• **YOUR TASK**
From the first line through the one containing "9.7 & 7.7 & 7.4", restate the listing word for word, and give no other lines.

'''

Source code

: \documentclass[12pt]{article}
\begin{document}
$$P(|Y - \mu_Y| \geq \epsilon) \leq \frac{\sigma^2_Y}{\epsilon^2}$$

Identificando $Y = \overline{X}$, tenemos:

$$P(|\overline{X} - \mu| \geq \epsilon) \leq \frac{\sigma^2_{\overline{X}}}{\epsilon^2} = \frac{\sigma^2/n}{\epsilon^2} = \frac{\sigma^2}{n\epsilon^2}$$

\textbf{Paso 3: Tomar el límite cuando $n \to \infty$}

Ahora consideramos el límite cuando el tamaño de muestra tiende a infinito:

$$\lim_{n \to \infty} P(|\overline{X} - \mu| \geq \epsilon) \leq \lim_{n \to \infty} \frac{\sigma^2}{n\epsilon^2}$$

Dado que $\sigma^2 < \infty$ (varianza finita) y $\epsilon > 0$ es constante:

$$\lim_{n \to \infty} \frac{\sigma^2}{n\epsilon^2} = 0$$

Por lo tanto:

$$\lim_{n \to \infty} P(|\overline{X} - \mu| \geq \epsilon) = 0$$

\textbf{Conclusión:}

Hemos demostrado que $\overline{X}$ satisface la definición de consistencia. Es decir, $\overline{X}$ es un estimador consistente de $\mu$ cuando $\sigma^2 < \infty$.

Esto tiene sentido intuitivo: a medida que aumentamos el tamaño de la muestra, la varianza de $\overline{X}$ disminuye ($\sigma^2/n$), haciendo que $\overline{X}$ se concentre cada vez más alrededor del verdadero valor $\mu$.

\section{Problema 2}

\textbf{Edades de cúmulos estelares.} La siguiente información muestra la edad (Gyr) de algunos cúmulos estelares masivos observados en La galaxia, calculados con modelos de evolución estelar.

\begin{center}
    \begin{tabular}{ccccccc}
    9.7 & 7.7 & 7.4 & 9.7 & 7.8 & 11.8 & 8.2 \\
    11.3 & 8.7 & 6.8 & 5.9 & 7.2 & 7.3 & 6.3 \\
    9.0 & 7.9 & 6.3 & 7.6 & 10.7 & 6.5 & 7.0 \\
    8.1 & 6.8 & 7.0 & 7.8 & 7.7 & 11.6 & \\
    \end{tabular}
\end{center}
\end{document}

'''

• **FINAL ANSWER**
Source code

: \documentclass[12pt]{article}
\begin{document}
$$P(|Y - \mu_Y| \geq \epsilon) \leq \frac{\sigma^2_Y}{\epsilon^2}$$

Identificando $Y = \overline{X}$, tenemos:

$$P(|\overline{X} - \mu| \geq \epsilon) \leq \frac{\sigma^2_{\overline{X}}}{\epsilon^2} = \frac{\sigma^2/n}{\epsilon^2} = \frac{\sigma^2}{n\epsilon^2}$$

\textbf{Paso 3: Tomar el límite cuando $n \to \infty$}

Ahora consideramos el límite cuando el tamaño de muestra tiende a infinito:

$$\lim_{n \to \infty} P(|\overline{X} - \mu| \geq \epsilon) \leq \lim_{n \to \infty} \frac{\sigma^2}{n\epsilon^2}$$

Dado que $\sigma^2 < \infty$ (varianza finita) y $\epsilon > 0$ es constante:

$$\lim_{n \to \infty} \frac{\sigma^2}{n\epsilon^2} = 0$$

Por lo tanto:

$$\lim_{n \to \infty} P(|\overline{X} - \mu| \geq \epsilon) = 0$$

\textbf{Conclusión:}

Hemos demostrado que $\overline{X}$ satisface la definición de consistencia. Es decir, $\overline{X}$ es un estimador consistente de $\mu$ cuando $\sigma^2 < \infty$.

Esto tiene sentido intuitivo: a medida que aumentamos el tamaño de la muestra, la varianza de $\overline{X}$ disminuye ($\sigma^2/n$), haciendo que $\overline{X}$ se concentre cada vez más alrededor del verdadero valor $\mu$.

\section{Problema 2}

\textbf{Edades de cúmulos estelares.} La siguiente información muestra la edad (Gyr) de algunos cúmulos estelares masivos observados en La galaxia, calculados con modelos de evolución estelar.

\begin{center}
    \begin{tabular}{ccccccc}
    9.7 & 7.7 & 7.4 & 9.7 & 7.8 & 11.8 & 8.2 \\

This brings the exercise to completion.